Getting Acquainted with XML Lexicons in 3.1

by Ian Small

Categories: Feature; 3.1
Altitude: 1,000 feet

Hmmm... I can see there's some discipline involved in getting from idea to actual written article on a regular basis. It took a little longer to get around to this one than I would have thought, even though I knew what I wanted to write about. I'll see what I can do about get back on the "timely train" for the next.

One of my favorite new features in 3.1 is XML lexicons. At this year's User Conference, one of the attendees arrived halfway through the opening session and thought that we kept saying XML "leprechauns". For the life of him, he couldn't figure out why we had incorporated a team of mischievous male elfs from Ireland in the product. Every time I think about it, it still makes me laugh.

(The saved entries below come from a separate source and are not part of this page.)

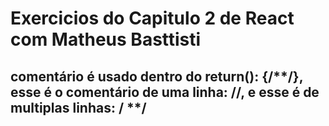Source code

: # Exercicios do Capitulo 2 de React com Matheus Basttisti

    
## comentário é usado dentro do return(): {/**/}, esse é o comentário de uma linha: //, e esse é de multiplas linhas: / **/ 
## 
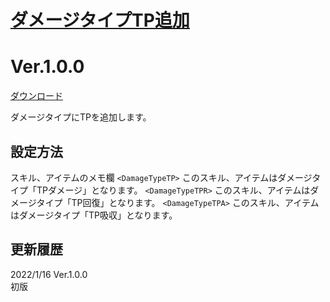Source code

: # [ダメージタイプTP追加](https://raw.githubusercontent.com/nuun888/MZ/master/NUUN_TPDamageType.js)
# Ver.1.0.0
[ダウンロード](https://raw.githubusercontent.com/nuun888/MZ/master/NUUN_TPDamageType.js)  

ダメージタイプにTPを追加します。  

## 設定方法
スキル、アイテムのメモ欄
`<DamageTypeTP>` このスキル、アイテムはダメージタイプ「TPダメージ」となります。
`<DamageTypeTPR>` このスキル、アイテムはダメージタイプ「TP回復」となります。
`<DamageTypeTPA>` このスキル、アイテムはダメージタイプ「TP吸収」となります。

## 更新履歴
2022/1/16 Ver.1.0.0  
初版  
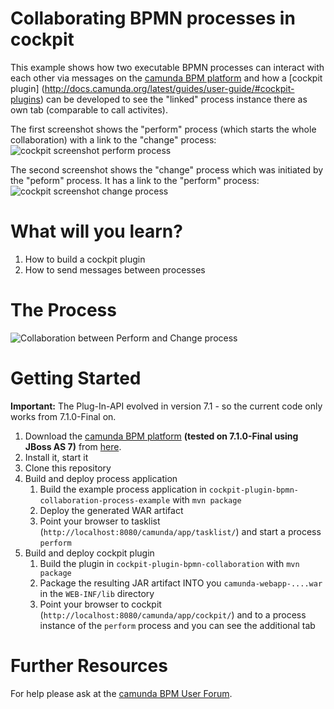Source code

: Collaborating BPMN processes in cockpit
========================

This example shows how two executable BPMN processes can interact with each other via messages on the [camunda BPM platform](http://camunda.org/) and how a 
[cockpit plugin] (http://docs.camunda.org/latest/guides/user-guide/#cockpit-plugins) can be developed to see the "linked" process instance there as own tab (comparable to call activites).

The first screenshot shows the "perform" process (which starts the whole collaboration) with a link to the "change" process:
![cockpit screenshot perform process][1]

The second screenshot shows the "change" process which was initiated by the "peform" process. It has a link to the "perform" process:
![cockpit screenshot change process][2]

# What will you learn?

1. How to build a cockpit plugin
1. How to send messages between processes

# The Process

![Collaboration between Perform and Change process][3]

# Getting Started

**Important:** The Plug-In-API evolved in version 7.1 - so the current code only works from 7.1.0-Final on.

1. Download the [camunda BPM platform](http://camunda.org/) **(tested on 7.1.0-Final using JBoss AS 7)** from [here](http://camunda.org/download.html).
1. Install it, start it
1. Clone this repository
1. Build  and deploy process application
    1. Build the example process application in `cockpit-plugin-bpmn-collaboration-process-example` with `mvn package`
    1. Deploy the generated WAR artifact
    1. Point your browser to tasklist (`http://localhost:8080/camunda/app/tasklist/`) and start a process `perform`
1. Build and deploy cockpit plugin
    1. Build the plugin in `cockpit-plugin-bpmn-collaboration` with `mvn package`
    1. Package the resulting JAR artifact INTO you `camunda-webapp-....war` in the `WEB-INF/lib` directory
    1. Point your browser to cockpit (`http://localhost:8080/camunda/app/cockpit/`) and to a process instance of the `perform` process and you can see the additional tab

# Further Resources

For help please ask at the [camunda BPM User Forum](http://camunda.org/community/forum.html).

[1]: https://raw.github.com/camunda/camunda-consulting/master/snippets/cockpit-plugin-bpmn-collaboration/screenshot1.png
[2]: https://raw.github.com/camunda/camunda-consulting/master/snippets/cockpit-plugin-bpmn-collaboration/screenshot2.png
[3]: https://raw.github.com/camunda/camunda-consulting/master/snippets/cockpit-plugin-bpmn-collaboration/cockpit-plugin-bpmn-collaboration-process-example\src\main\resources\collaboration.png
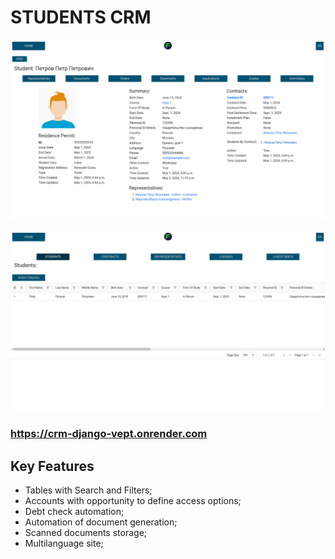 # STUDENTS CRM

![alt text](pic_1.jpg)

![alt text](pic_2.jpg)

### https://crm-django-vept.onrender.com



## Key Features
* Tables with Search and Filters;
* Accounts with opportunity to define access options;
* Debt check automation;
* Automation of document generation;
* Scanned documents storage;
* Multilanguage site;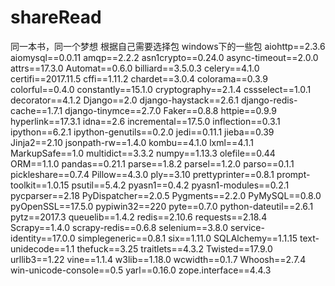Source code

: # shareRead
同一本书，同一个梦想
根据自己需要选择包
windows下的一些包
aiohttp==2.3.6
aiomysql==0.0.11
amqp==2.2.2
asn1crypto==0.24.0
async-timeout==2.0.0
attrs==17.3.0
Automat==0.6.0
billiard==3.5.0.3
celery==4.1.0
certifi==2017.11.5
cffi==1.11.2
chardet==3.0.4
colorama==0.3.9
colorful==0.4.0
constantly==15.1.0
cryptography==2.1.4
cssselect==1.0.1
decorator==4.1.2
Django==2.0
django-haystack==2.6.1
django-redis-cache==1.7.1
django-tinymce==2.7.0
Faker==0.8.8
httpie==0.9.9
hyperlink==17.3.1
idna==2.6
incremental==17.5.0
inflection==0.3.1
ipython==6.2.1
ipython-genutils==0.2.0
jedi==0.11.1
jieba==0.39
Jinja2==2.10
jsonpath-rw==1.4.0
kombu==4.1.0
lxml==4.1.1
MarkupSafe==1.0
multidict==3.3.2
numpy==1.13.3
olefile==0.44
ORM==1.1.0
pandas==0.21.1
parse==1.8.2
parsel==1.2.0
parso==0.1.1
pickleshare==0.7.4
Pillow==4.3.0
ply==3.10
prettyprinter==0.8.1
prompt-toolkit==1.0.15
psutil==5.4.2
pyasn1==0.4.2
pyasn1-modules==0.2.1
pycparser==2.18
PyDispatcher==2.0.5
Pygments==2.2.0
PyMySQL==0.8.0
pyOpenSSL==17.5.0
pypiwin32==220
pyte==0.7.0
python-dateutil==2.6.1
pytz==2017.3
queuelib==1.4.2
redis==2.10.6
requests==2.18.4
Scrapy==1.4.0
scrapy-redis==0.6.8
selenium==3.8.0
service-identity==17.0.0
simplegeneric==0.8.1
six==1.11.0
SQLAlchemy==1.1.15
text-unidecode==1.1
thefuck==3.25
traitlets==4.3.2
Twisted==17.9.0
urllib3==1.22
vine==1.1.4
w3lib==1.18.0
wcwidth==0.1.7
Whoosh==2.7.4
win-unicode-console==0.5
yarl==0.16.0
zope.interface==4.4.3
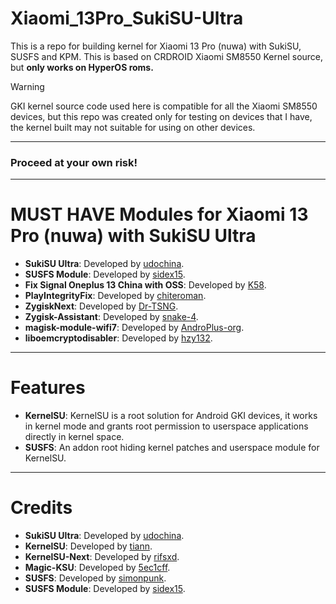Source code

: # Xiaomi_13Pro_SukiSU-Ultra

This is a repo for building kernel for Xiaomi 13 Pro (nuwa) with SukiSU, SUSFS and KPM. This is based on CRDROID Xiaomi SM8550 Kernel source, but **only works on HyperOS roms.**

> [!WARNING]
> GKI kernel source code used here is compatible for all the Xiaomi SM8550 devices, but this repo was created only for testing on devices that I have, the kernel built may not suitable for using on other devices.

---

### Proceed at your own risk!

---

# MUST HAVE Modules for Xiaomi 13 Pro (nuwa) with SukiSU Ultra
- **SukiSU Ultra**: Developed by [udochina](https://github.com/SukiSU-Ultra/SukiSU-Ultra).
- **SUSFS Module**: Developed by [sidex15](https://github.com/sidex15).
- **Fix Signal Oneplus 13 China with OSS**: Developed by [K58](https://github.com/K58/fix-signal-oneplus13/releases).
- **PlayIntegrityFix**: Developed by [chiteroman](https://github.com/chiteroman/PlayIntegrityFix/releases).
- **ZygiskNext**: Developed by [Dr-TSNG](https://github.com/Dr-TSNG/ZygiskNext/releases).
- **Zygisk-Assistant**: Developed by [snake-4](https://github.com/snake-4/Zygisk-Assistant).
- **magisk-module-wifi7**: Developed by [AndroPlus-org](https://github.com/AndroPlus-org/magisk-module-wifi7/releases).
- **liboemcryptodisabler**: Developed by [hzy132](https://github.com/hzy132/liboemcryptodisabler/releases).
---
# Features

- **KernelSU**: KernelSU is a root solution for Android GKI devices, it works in kernel mode and grants root permission to userspace applications directly in kernel space.
- **SUSFS**: An addon root hiding kernel patches and userspace module for KernelSU.

---

# Credits
- **SukiSU Ultra**: Developed by [udochina](https://github.com/SukiSU-Ultra/SukiSU-Ultra).
- **KernelSU**: Developed by [tiann](https://github.com/tiann/KernelSU).
- **KernelSU-Next**: Developed by [rifsxd](https://github.com/KernelSU-Next/KernelSU-Next).
- **Magic-KSU**: Developed by [5ec1cff](https://github.com/5ec1cff/KernelSU).  
- **SUSFS**: Developed by [simonpunk](https://gitlab.com/simonpunk/susfs4ksu.git).
- **SUSFS Module**: Developed by [sidex15](https://github.com/sidex15).
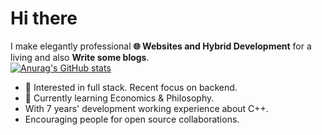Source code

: # Hi there 


I make elegantly professional **🌐 Websites and   Hybrid Development** for a living and also **Write some blogs**.   
[![Anurag's GitHub stats](https://github-readme-stats.vercel.app/api?username=Z-SmallRock)](https://github.com/anuraghazra/github-readme-stats)

* 🧐   Interested in full stack. Recent focus on backend.
* 🌱   Currently learning Economics & Philosophy.
*    With 7 years' development working experience about C++.
*    Encouraging people for open source collaborations.

<!--
  <details>
    <summary>Some other achievements about me~e~e</summary>
    <br>
    <p>- 🔭 I’m currently working on ...</p >
    <p>- 🌱 I’m currently learning ...</p >
    <p>-  I’m looking to collaborate on ...</p >
    <p>- 🤔 I’m looking for help with ...</p >
  </details>
 -->
<!--
**Z-SmallRock/Z-SmallRock** is a  _special_  repository because its `README.md` (this file) appears on your GitHub profile.


Here are some ideas to get you started:

- 🔭 I’m currently working on ...
- 🌱 I’m currently learning ...
-  I’m looking to collaborate on ...
- 🤔 I’m looking for help with ...
- 💬 Ask me about ...
-  How to reach me: ...
-  Pronouns: ...
-  Fun fact: ...
-->

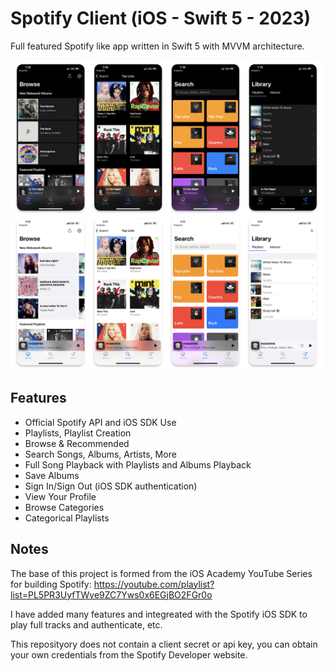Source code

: # Spotify Client (iOS - Swift 5 - 2023)

Full featured Spotify like app written in Swift 5 with MVVM architecture.

![Spotify iOS](https://raw.githubusercontent.com/carsongro/SpotifyiOS/master/screenshots.png)

## Features
- Official Spotify API and iOS SDK Use
- Playlists, Playlist Creation
- Browse & Recommended
- Search Songs, Albums, Artists, More
- Full Song Playback with Playlists and Albums Playback
- Save Albums
- Sign In/Sign Out (iOS SDK authentication)
- View Your Profile
- Browse Categories
- Categorical Playlists

## Notes

The base of this project is formed from the iOS Academy YouTube Series for building Spotify: https://youtube.com/playlist?list=PL5PR3UyfTWve9ZC7Yws0x6EGjBO2FGr0o

I have added many features and integreated with the Spotify iOS SDK to play full tracks and authenticate, etc.

This reposityory does not contain a client secret or api key, you can obtain your own credentials from the Spotify Developer website.
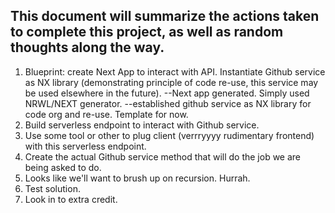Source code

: ## This document will summarize the actions taken to complete this project, as well as random thoughts along the way.

1. Blueprint: create Next App to interact with API. Instantiate Github service as NX library (demonstrating principle of code re-use, this service may be used elsewhere in the future).
   --Next app generated. Simply used NRWL/NEXT generator.
   --established github service as NX library for code org and re-use. Template for now.
2. Build serverless endpoint to interact with Github service.
3. Use some tool or other to plug client (verrryyyy rudimentary frontend) with this serverless endpoint.
4. Create the actual Github service method that will do the job we are being asked to do.
5. Looks like we'll want to brush up on recursion. Hurrah.
6. Test solution.
7. Look in to extra credit.
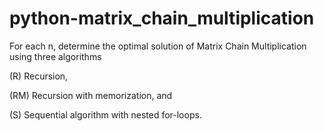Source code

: # python-matrix_chain_multiplication

For each n, determine the optimal solution of Matrix Chain Multiplication using three algorithms 

(R) Recursion, 

(RM) Recursion with memorization, and 

(S) Sequential algorithm with nested for-loops.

I can tell that lexicons are popular with you as well - if only by the volume of technical questions I see moving around our consulting organization. It's easy to understand why: the more time you spend with lexicons, the more you realize that we've put a Swiss army knife right into the middle of the server.

From Query to Analytics

As content applications have grown in complexity, we've seen their functionality spread from content query, through content processing, and now to content analytics. With content query, you already know what you're looking for - you just need a powerful system that enables you to locate and extract the relevant pieces of content and assemble them into the most effective response.

With content analytics, you're trying to figure out what you should be interested in looking for. You want the server to help characterize the content - whether that's at the element, the document or the database level. Where content query builds on search, content analytics builds on discovery.

Content analytics comes in lots of flavours - from help characterizing a document or an element (using, for instance, an XML classification engine) to dictionaries that you can use to find out what words and values are in use in the database.

Dictionaries are where XML lexicons come in. You can use them for word browsing. You can use them for auto-completion of search terms. You can use them to create drill downs and query refinement interfaces. And you can use them as the basis for numerical analysis across a search result set.

A Simple Idea, But Lots of Power

Lexicons come in two flavours: word lexicons and value lexicons.

Word lexicons are dictionaries of the word tokens used throughout the database. Word lexicons can span the entire content of the database, or can be constrained to the content found within a particular element or element-attribute pair.

Value lexicons are dictionaries of specific sets of values used across the entire database. Because values relate to QNames, specific value lexicons relate to specific elements or element-attributes.

In many ways, lexicons are a great demonstration of how a query language can make 1+1=10. Lexicons themselves are deceptively simple. After all, what could be easier than a list of words or values? But being able to programmatically access these dictionaries from the middle of an XQuery module unleashes a powerful combinatoric effect: because it's easy to combine lexicon access with the other features of MarkLogic Server, you end up with an endless variety of use cases.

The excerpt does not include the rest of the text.